FABIO: TWAS fine-mapping to prioritize causal genes for binary traits

Abstract

Transcriptome-wide association studies (TWAS) have emerged as a powerful tool for identifying gene-trait associations by integrating gene expression mapping studies with genome-wide association studies (GWAS). While most existing TWAS approaches focus on marginal analyses through examining one gene at a time, recent developments in TWAS fine-mapping methods enable the joint modeling of multiple genes to refine the identification of potentially causal ones. However, these fine-mapping methods have primarily focused on modeling quantitative traits and examining local genomic regions, leading to potentially suboptimal performance. Here, we present FABIO, a TWAS fine-mapping method specifically designed for binary traits that is capable of modeling all genes jointly on an entire chromosome. FABIO employs a probit model to directly link the genetically regulated expression (GReX) of genes to binary outcomes while taking into account the GReX correlation among all genes residing on a chromosome. As a result, FABIO effectively controls false discoveries while offering substantial power gains over existing TWAS fine-mapping approaches. We performed extensive simulations to evaluate the performance of FABIO and applied it for in-depth analyses of six binary disease traits in the UK Biobank. In the real datasets, FABIO significantly reduced the size of the causal gene sets by 27.9%-36.9% over existing approaches across traits. Leveraging its improved power, FABIO successfully prioritized multiple potentially causal genes associated with the diseases, including GATA3 for asthma, ABCG2 for gout, and SH2B3 for hypertension. Overall, FABIO represents an effective tool for TWAS fine-mapping of disease traits.

Fig 1. Schematic overview of FABIO for TWAS fine-mapping of binary outcomes.

Same as other existing methods, as a two-step TWAS fine-mapping approach, FABIO requires predicted GReX of the study cohort generated using the standard method like PrediXcan or BSLMM. Shown under the “GReX Modeling” and “Input Data” section, SNP weights are first estimated from the eQTL mapping cohort (sample size = n) with known genotypes and gene expression levels, then the predicted GReX will be generated in the study cohort (sample size = N, usually N > n), using known genotypes and estimated SNP weights. Shown under the “FABIO” section, FABIO explicitly models the binary nature of the outcome trait through a latent variable z with a sparsity inducing prior on each element of the gene effect sizes α. It also simultaneously models all genes on a single chromosome to account for the GReX correlation both within and between LD blocks, through the input of individual-level GReX matrix. We apply MCMC method to estimate the model parameters and obtain test statistic for each gene effect size α_i, and use the posterior inclusion probability (PIP) as the evidence for the gene’s association with the binary outcome trait (“TWAS Fine-mapping” section). * Icons used in this figure are from BioRender.com.

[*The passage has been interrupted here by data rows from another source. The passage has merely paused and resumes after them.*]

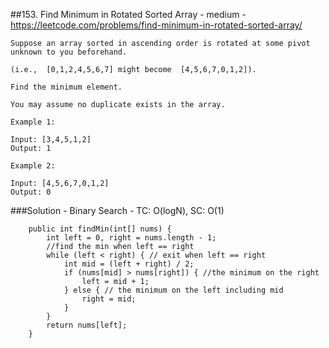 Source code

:##153. Find Minimum in Rotated Sorted Array - medium - https://leetcode.com/problems/find-minimum-in-rotated-sorted-array/
```
Suppose an array sorted in ascending order is rotated at some pivot unknown to you beforehand.

(i.e.,  [0,1,2,4,5,6,7] might become  [4,5,6,7,0,1,2]).

Find the minimum element.

You may assume no duplicate exists in the array.

Example 1:

Input: [3,4,5,1,2] 
Output: 1

Example 2:

Input: [4,5,6,7,0,1,2]
Output: 0
```
###Solution - Binary Search - TC: O(logN), SC: O(1)
```
    public int findMin(int[] nums) {
        int left = 0, right = nums.length - 1;
        //find the min when left == right
        while (left < right) { // exit when left == right
            int mid = (left + right) / 2;
            if (nums[mid] > nums[right]) { //the minimum on the right
                left = mid + 1;
            } else { // the minimum on the left including mid
                right = mid;
            }
        }
        return nums[left];
    }
``` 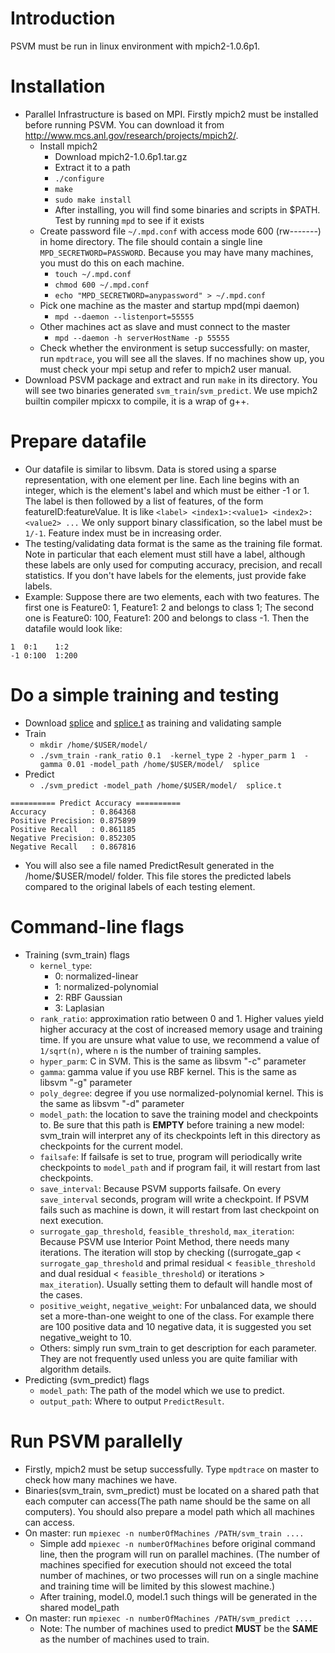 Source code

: # Introduction #

PSVM must be run in linux environment with mpich2-1.0.6p1.

# Installation #

  * Parallel Infrastructure is based on MPI. Firstly mpich2 must be installed before running PSVM. You can download it from http://www.mcs.anl.gov/research/projects/mpich2/.
    * Install mpich2
      * Download mpich2-1.0.6p1.tar.gz
      * Extract it to a path
      * `./configure`
      * `make`
      * `sudo make install`
      * After installing, you will find some binaries and scripts in $PATH. Test by running `mpd` to see if it exists
    * Create password file `~/.mpd.conf` with access mode 600 (rw-------) in home directory. The file should contain a single line `MPD_SECRETWORD=PASSWORD`. Because you may have many  machines, you must do this on each machine.
      * `touch ~/.mpd.conf`
      * `chmod 600 ~/.mpd.conf`
      * `echo "MPD_SECRETWORD=anypassword" > ~/.mpd.conf`
    * Pick one machine as the master and startup mpd(mpi daemon)
      * `mpd --daemon --listenport=55555`
    * Other machines act as slave and must connect to the master
      * `mpd --daemon -h serverHostName -p 55555`
    * Check whether the environment is setup successfully: on master, run `mpdtrace`, you will see all the slaves. If no machines show up, you must check your mpi setup and refer to mpich2 user manual.
  * Download PSVM package and extract and run `make` in its directory. You will see two binaries generated `svm_train`/`svm_predict`. We use mpich2 builtin compiler mpicxx to compile, it is a wrap of g++.
# Prepare datafile #
  * Our datafile is similar to libsvm. Data is stored using a sparse representation, with one element per line. Each line begins with an integer, which is the element's label and which must be either -1 or 1. The label is then followed by a list of features, of the form featureID:featureValue. It is like `<label> <index1>:<value1> <index2>:<value2> ...` We only support binary classification, so the label must be `1/-1`. Feature index must be in increasing order.
  * The testing/validating data format is the same as the training file format. Note in particular that each element must still have a label, although these labels are only used for computing accuracy, precision, and recall statistics. If you don't have labels for the elements, just provide fake labels.
  * Example: Suppose there are two elements, each with two features. The first one is Feature0: 1, Feature1: 2 and belongs to class 1; The second one is Feature0: 100, Feature1: 200 and belongs to class -1. Then the datafile would look like:
```
1  0:1    1:2
-1 0:100  1:200
```
# Do a simple training and testing #
  * Download [splice](http://www.csie.ntu.edu.tw/~cjlin/libsvmtools/datasets/binary/splice) and  [splice.t](http://www.csie.ntu.edu.tw/~cjlin/libsvmtools/datasets/binary/splice.t) as training and validating sample
  * Train
    * `mkdir /home/$USER/model/`
    * `./svm_train -rank_ratio 0.1  -kernel_type 2 -hyper_parm 1  -gamma 0.01 -model_path /home/$USER/model/  splice`
  * Predict
    * `./svm_predict -model_path /home/$USER/model/  splice.t`
```
========== Predict Accuracy ==========
Accuracy          : 0.864368
Positive Precision: 0.875899
Positive Recall   : 0.861185
Negative Precision: 0.852305
Negative Recall   : 0.867816
```
  * You will also see a file named PredictResult generated in the /home/$USER/model/ folder. This file stores the predicted labels compared to the original labels of each testing element.
# Command-line flags #
  * Training (svm\_train) flags
    * `kernel_type`:
      * 0: normalized-linear
      * 1: normalized-polynomial
      * 2: RBF Gaussian
      * 3: Laplasian
    * `rank_ratio`: approximation ratio between 0 and 1.  Higher values yield higher accuracy at the cost of increased memory usage and training time.  If you are unsure what value to use, we recommend a value of `1/sqrt(n)`, where `n` is the number of training samples.
    * `hyper_parm`: C in SVM. This is the same as libsvm "-c" parameter
    * `gamma`: gamma value if you use RBF kernel. This is the same as libsvm "-g" parameter
    * `poly_degree`: degree if you use normalized-polynomial kernel. This is the same as libsvm "-d" parameter
    * `model_path`: the location to save the training model and checkpoints to.  Be sure that this path is **EMPTY** before training a new model: svm\_train will interpret any of its checkpoints left in this directory as checkpoints for the current model.
    * `failsafe`: If failsafe is set to true, program will periodically write checkpoints to `model_path` and if program fail, it will restart from last checkpoints.
    * `save_interval`: Because PSVM supports failsafe. On every `save_interval` seconds, program will write a checkpoint. If PSVM fails such as machine is down, it will restart from last checkpoint on next execution.
    * `surrogate_gap_threshold`, `feasible_threshold`, `max_iteration`: Because PSVM use Interior Point Method, there needs many iterations. The iteration will stop by checking ((surrogate\_gap < `surrogate_gap_threshold` and primal residual < `feasible_threshold` and dual residual < `feasible_threshold`) or iterations > `max_iteration`). Usually setting them to default will handle most of the cases.
    * `positive_weight`, `negative_weight`: For unbalanced data, we should set a more-than-one weight to one of the class. For example there are 100 positive data and 10 negative data, it is suggested you set negative\_weight to 10.
    * Others: simply run svm\_train to get description for each parameter. They are not frequently used unless you are quite familiar with algorithm details.
  * Predicting (svm\_predict) flags
    * `model_path`: The path of the model which we use to predict.
    * `output_path`: Where to output `PredictResult`.
# Run PSVM parallelly #
  * Firstly, mpich2 must be setup successfully. Type `mpdtrace` on master to check how many machines we have.
  * Binaries(svm\_train, svm\_predict) must be located on a shared path that each computer can access(The path name should be the same on all computers). You should also prepare a model path which all machines can access.
  * On master: run `mpiexec -n numberOfMachines /PATH/svm_train ....`
    * Simple add `mpiexec -n numberOfMachines` before original command line, then the program will run on parallel machines. (The number of machines specified for execution should not exceed the total number of machines, or two processes will run on a single machine and training time will be limited by this slowest machine.)
    * After training, model.0, model.1 such things will be generated in the shared model\_path
  * On master: run `mpiexec -n numberOfMachines /PATH/svm_predict ....`
    * Note: The number of machines used to predict **MUST** be the **SAME** as the number of machines used to train. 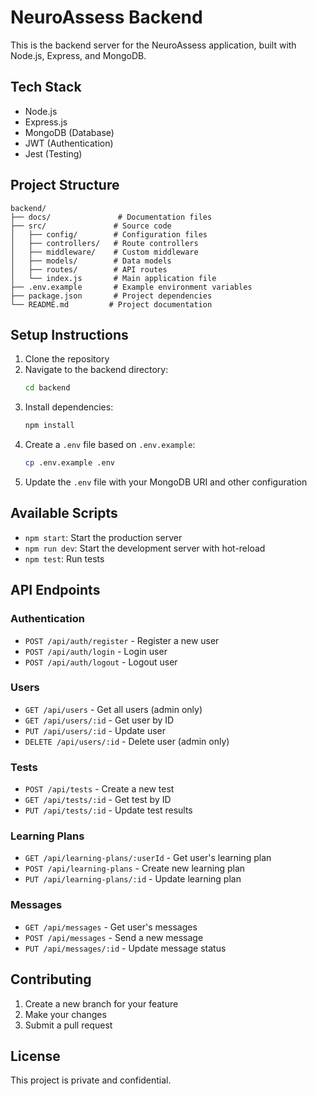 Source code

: # NeuroAssess Backend

This is the backend server for the NeuroAssess application, built with Node.js, Express, and MongoDB.

## Tech Stack

- Node.js
- Express.js
- MongoDB (Database)
- JWT (Authentication)
- Jest (Testing)

## Project Structure

```
backend/
├── docs/               # Documentation files
├── src/               # Source code
│   ├── config/        # Configuration files
│   ├── controllers/   # Route controllers
│   ├── middleware/    # Custom middleware
│   ├── models/        # Data models
│   ├── routes/        # API routes
│   └── index.js       # Main application file
├── .env.example       # Example environment variables
├── package.json       # Project dependencies
└── README.md         # Project documentation
```

## Setup Instructions

1. Clone the repository
2. Navigate to the backend directory:
   ```bash
   cd backend
   ```
3. Install dependencies:
   ```bash
   npm install
   ```
4. Create a `.env` file based on `.env.example`:
   ```bash
   cp .env.example .env
   ```
5. Update the `.env` file with your MongoDB URI and other configuration

## Available Scripts

- `npm start`: Start the production server
- `npm run dev`: Start the development server with hot-reload
- `npm test`: Run tests

## API Endpoints

### Authentication
- `POST /api/auth/register` - Register a new user
- `POST /api/auth/login` - Login user
- `POST /api/auth/logout` - Logout user

### Users
- `GET /api/users` - Get all users (admin only)
- `GET /api/users/:id` - Get user by ID
- `PUT /api/users/:id` - Update user
- `DELETE /api/users/:id` - Delete user (admin only)

### Tests
- `POST /api/tests` - Create a new test
- `GET /api/tests/:id` - Get test by ID
- `PUT /api/tests/:id` - Update test results

### Learning Plans
- `GET /api/learning-plans/:userId` - Get user's learning plan
- `POST /api/learning-plans` - Create new learning plan
- `PUT /api/learning-plans/:id` - Update learning plan

### Messages
- `GET /api/messages` - Get user's messages
- `POST /api/messages` - Send a new message
- `PUT /api/messages/:id` - Update message status

## Contributing

1. Create a new branch for your feature
2. Make your changes
3. Submit a pull request

## License

This project is private and confidential.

Fig 2. True FDR at an estimated FDR threshold of 0.05 under different conditions.

The red dashed line indicates a true FDR of 0.05. (a) Under different case/control ratios. (b) Under different percentages of PVE₁.

Fig 3. Performance of different methods in simulations with the change of case/control ratio or PVE1.

(a) Average number of genes in 95% credible set (CS) defined by FABIO or FOCUS and the number of true signal genes in 95% CS under different case/control ratios. (b) Power comparison for different methods based on a true false discovery rate (FDR) of 0.05 under different case/control ratios. (c) ROC curves of different methods with AUCs recorded under different case/control ratios. (d) Average number of genes in 95% credible set (CS) defined by FABIO or FOCUS and the number of true signal genes in 95% CS under different PVE1. (e) Power comparison for different methods based on a true false discovery rate (FDR) of 0.05 under different PVE1. (f) ROC curves of different methods with AUCs recorded under different PVE1.

Fig 4

(a) Proportion of identified signal genes that locate in risk regions for the six diseases. Highlighted genes identified in TWAS fine-mapping analysis are labeled in black boxes in (b) and (d). Each gene is represented as a dot with x-axis indicating its genomic location and y-axis indicating its -log10 of p-value in the marginal TWAS association test. The dot of each gene is then colored based on different categories: (1) only identified by FABIO; (2) only identified by FOCUS; (3) only identified by FOGS; (4) identified by both FABIO and FOCUS; (5) identified by both FABIO and FOGS; (6) identified by both FOCUS and FOGS; (7) identified by all three methods; (8) located in a known risk region but missed by all three methods (uncaptured signal); (9) a gene shown no significance in both TWAS and GWAS analyses (non-signal). (b) TWAS Manhattan plot of gout. (c) LocusZoom plot of the corresponding LD block with the GWAS p-value of the SNP rs2231142 in ABCG2 for gout. (d) TWAS Manhattan plot of hypertension. (e) LocusZoom plot of the corresponding LD block with the GWAS p-value of the SNP rs3184504 in SH2B3 for hypertension.